Pictures paired with source code

:::::

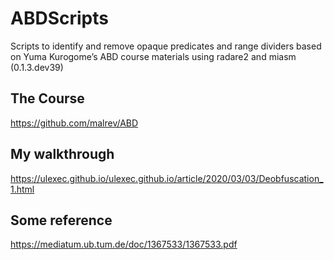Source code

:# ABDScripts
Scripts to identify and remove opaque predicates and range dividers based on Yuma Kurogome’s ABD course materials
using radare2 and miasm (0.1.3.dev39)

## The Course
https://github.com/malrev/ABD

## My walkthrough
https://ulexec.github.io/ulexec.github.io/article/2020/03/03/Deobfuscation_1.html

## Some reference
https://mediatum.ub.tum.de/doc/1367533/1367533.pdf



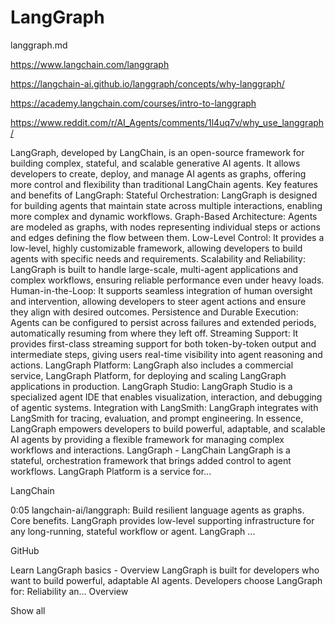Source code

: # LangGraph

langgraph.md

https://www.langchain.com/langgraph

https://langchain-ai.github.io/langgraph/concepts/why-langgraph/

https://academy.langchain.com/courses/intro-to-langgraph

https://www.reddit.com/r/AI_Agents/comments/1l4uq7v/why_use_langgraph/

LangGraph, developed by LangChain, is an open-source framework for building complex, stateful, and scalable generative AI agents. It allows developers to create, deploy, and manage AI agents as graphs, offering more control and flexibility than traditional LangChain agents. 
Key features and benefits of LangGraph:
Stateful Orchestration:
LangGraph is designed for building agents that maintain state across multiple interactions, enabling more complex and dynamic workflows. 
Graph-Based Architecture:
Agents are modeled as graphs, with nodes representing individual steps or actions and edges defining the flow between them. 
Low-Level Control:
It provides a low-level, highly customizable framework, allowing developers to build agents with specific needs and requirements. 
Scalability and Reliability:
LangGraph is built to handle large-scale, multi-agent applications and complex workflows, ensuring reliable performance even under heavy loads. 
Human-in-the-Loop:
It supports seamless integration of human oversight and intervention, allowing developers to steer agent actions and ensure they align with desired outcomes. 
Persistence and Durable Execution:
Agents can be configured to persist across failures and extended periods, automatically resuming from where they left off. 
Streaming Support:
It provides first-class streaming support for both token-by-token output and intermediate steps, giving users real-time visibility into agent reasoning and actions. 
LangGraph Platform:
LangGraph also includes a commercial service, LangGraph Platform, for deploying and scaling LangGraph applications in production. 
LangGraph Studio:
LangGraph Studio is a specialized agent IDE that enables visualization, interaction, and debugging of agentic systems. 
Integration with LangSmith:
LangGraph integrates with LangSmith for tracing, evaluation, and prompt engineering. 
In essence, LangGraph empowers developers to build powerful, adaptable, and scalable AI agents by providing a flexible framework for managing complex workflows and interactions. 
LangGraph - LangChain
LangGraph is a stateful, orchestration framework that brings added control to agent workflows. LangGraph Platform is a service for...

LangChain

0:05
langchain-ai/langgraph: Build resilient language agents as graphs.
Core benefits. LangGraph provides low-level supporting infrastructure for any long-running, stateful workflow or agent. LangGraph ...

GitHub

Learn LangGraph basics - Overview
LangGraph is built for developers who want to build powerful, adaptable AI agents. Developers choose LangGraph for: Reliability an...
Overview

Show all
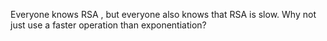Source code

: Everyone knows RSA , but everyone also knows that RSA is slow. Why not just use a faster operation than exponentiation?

:::::

■ AIM OF THE EXERCISE
Please copy, exactly and with nothing else, the lines above beginning at the line that has "langgraph.md" and ending with the line that has "Persistence and Durable".

■ SOLUTION TO THE PROBLEM
langgraph.md

https://www.langchain.com/langgraph

https://langchain-ai.github.io/langgraph/concepts/why-langgraph/

https://academy.langchain.com/courses/intro-to-langgraph

https://www.reddit.com/r/AI_Agents/comments/1l4uq7v/why_use_langgraph/

LangGraph, developed by LangChain, is an open-source framework for building complex, stateful, and scalable generative AI agents. It allows developers to create, deploy, and manage AI agents as graphs, offering more control and flexibility than traditional LangChain agents. 
Key features and benefits of LangGraph:
Stateful Orchestration:
LangGraph is designed for building agents that maintain state across multiple interactions, enabling more complex and dynamic workflows. 
Graph-Based Architecture:
Agents are modeled as graphs, with nodes representing individual steps or actions and edges defining the flow between them. 
Low-Level Control:
It provides a low-level, highly customizable framework, allowing developers to build agents with specific needs and requirements. 
Scalability and Reliability:
LangGraph is built to handle large-scale, multi-agent applications and complex workflows, ensuring reliable performance even under heavy loads. 
Human-in-the-Loop:
It supports seamless integration of human oversight and intervention, allowing developers to steer agent actions and ensure they align with desired outcomes. 
Persistence and Durable Execution:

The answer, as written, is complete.